» **ACTIVITY**
Look through the lines below and extract any with the word "mindbody".

» **MATERIAL FOR THIS TASK**
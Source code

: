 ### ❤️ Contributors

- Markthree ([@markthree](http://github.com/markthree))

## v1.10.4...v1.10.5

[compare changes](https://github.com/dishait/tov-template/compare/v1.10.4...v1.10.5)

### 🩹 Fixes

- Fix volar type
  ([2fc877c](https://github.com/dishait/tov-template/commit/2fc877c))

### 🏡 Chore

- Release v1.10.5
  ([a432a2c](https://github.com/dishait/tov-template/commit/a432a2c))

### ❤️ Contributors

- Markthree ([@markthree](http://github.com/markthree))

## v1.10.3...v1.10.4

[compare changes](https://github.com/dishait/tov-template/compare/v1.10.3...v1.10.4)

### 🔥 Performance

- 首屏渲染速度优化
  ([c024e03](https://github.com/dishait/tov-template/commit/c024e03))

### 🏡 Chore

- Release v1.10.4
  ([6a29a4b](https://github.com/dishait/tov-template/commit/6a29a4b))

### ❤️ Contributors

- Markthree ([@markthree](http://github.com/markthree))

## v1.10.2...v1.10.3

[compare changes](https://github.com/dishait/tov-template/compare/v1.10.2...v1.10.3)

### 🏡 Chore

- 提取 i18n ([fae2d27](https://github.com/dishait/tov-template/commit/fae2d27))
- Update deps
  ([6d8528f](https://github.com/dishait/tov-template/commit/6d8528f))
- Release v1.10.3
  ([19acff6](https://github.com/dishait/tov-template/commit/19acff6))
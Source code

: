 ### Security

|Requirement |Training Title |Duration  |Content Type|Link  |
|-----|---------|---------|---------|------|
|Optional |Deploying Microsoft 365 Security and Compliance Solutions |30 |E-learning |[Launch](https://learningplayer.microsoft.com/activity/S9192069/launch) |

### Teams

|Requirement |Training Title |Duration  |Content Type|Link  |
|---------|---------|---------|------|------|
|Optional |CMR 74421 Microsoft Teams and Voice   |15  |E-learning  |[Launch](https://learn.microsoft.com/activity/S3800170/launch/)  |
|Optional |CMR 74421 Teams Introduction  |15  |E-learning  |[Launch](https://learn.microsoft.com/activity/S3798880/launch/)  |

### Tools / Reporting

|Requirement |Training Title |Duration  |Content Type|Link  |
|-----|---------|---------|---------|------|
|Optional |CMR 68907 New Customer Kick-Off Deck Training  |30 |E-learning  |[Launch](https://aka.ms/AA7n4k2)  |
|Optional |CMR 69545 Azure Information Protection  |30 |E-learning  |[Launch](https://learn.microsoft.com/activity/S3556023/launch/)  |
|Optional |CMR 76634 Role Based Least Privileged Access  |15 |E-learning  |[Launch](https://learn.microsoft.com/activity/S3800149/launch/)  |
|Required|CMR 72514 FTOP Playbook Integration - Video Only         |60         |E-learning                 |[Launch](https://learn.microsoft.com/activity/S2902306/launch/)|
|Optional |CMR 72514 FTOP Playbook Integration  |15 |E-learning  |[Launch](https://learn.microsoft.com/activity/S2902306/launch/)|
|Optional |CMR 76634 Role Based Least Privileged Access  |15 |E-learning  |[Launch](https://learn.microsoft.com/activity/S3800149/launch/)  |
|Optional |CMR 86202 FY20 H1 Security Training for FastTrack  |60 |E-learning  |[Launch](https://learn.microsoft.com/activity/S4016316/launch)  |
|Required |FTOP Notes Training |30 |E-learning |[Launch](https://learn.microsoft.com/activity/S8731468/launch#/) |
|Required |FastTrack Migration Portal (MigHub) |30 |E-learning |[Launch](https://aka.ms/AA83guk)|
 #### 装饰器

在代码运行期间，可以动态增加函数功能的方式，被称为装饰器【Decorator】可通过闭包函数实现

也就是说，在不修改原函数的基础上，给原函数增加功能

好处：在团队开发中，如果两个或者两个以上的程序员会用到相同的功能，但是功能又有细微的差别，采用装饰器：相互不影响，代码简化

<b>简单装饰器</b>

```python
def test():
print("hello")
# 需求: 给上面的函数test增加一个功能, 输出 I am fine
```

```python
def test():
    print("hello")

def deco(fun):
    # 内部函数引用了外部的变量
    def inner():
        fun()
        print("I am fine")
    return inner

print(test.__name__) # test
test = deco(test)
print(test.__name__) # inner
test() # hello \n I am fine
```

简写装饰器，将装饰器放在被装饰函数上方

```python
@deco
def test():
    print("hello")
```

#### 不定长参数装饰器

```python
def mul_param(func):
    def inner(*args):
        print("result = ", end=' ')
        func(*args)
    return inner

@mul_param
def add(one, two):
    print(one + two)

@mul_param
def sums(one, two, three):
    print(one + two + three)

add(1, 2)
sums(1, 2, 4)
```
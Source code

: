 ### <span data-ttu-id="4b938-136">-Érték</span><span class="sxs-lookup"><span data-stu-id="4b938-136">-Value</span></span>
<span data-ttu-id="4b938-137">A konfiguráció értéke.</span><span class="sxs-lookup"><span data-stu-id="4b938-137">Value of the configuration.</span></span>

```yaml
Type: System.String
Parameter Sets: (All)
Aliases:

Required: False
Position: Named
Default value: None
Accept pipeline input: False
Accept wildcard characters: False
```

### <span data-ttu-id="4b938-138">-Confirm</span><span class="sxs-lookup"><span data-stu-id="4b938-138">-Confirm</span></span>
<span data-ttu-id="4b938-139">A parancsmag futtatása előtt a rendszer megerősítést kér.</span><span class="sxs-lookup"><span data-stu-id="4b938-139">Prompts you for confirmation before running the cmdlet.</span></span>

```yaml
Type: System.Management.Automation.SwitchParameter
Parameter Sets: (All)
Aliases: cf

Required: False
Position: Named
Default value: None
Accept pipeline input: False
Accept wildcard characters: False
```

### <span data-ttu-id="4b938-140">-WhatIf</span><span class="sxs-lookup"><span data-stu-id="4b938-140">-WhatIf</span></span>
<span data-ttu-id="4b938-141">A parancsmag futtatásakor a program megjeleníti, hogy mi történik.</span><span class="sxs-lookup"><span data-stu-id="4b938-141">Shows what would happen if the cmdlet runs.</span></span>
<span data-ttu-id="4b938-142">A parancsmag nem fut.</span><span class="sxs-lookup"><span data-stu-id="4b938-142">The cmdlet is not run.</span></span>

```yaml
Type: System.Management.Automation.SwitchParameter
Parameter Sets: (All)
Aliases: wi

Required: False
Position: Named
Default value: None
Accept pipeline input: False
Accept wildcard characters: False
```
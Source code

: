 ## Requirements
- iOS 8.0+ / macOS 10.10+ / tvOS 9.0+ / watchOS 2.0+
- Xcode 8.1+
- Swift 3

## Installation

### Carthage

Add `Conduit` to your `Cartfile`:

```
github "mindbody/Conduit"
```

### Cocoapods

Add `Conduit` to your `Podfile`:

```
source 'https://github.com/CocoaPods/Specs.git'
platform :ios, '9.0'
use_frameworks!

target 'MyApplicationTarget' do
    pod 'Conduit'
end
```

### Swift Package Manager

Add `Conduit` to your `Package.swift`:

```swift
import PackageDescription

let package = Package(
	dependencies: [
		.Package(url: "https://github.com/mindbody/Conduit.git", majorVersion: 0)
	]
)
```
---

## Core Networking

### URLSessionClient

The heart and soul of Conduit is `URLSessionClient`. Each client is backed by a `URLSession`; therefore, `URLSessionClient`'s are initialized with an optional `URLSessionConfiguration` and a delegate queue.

» **TASK SOLUTION**
github "mindbody/Conduit"
		.Package(url: "https://github.com/mindbody/Conduit.git", majorVersion: 0)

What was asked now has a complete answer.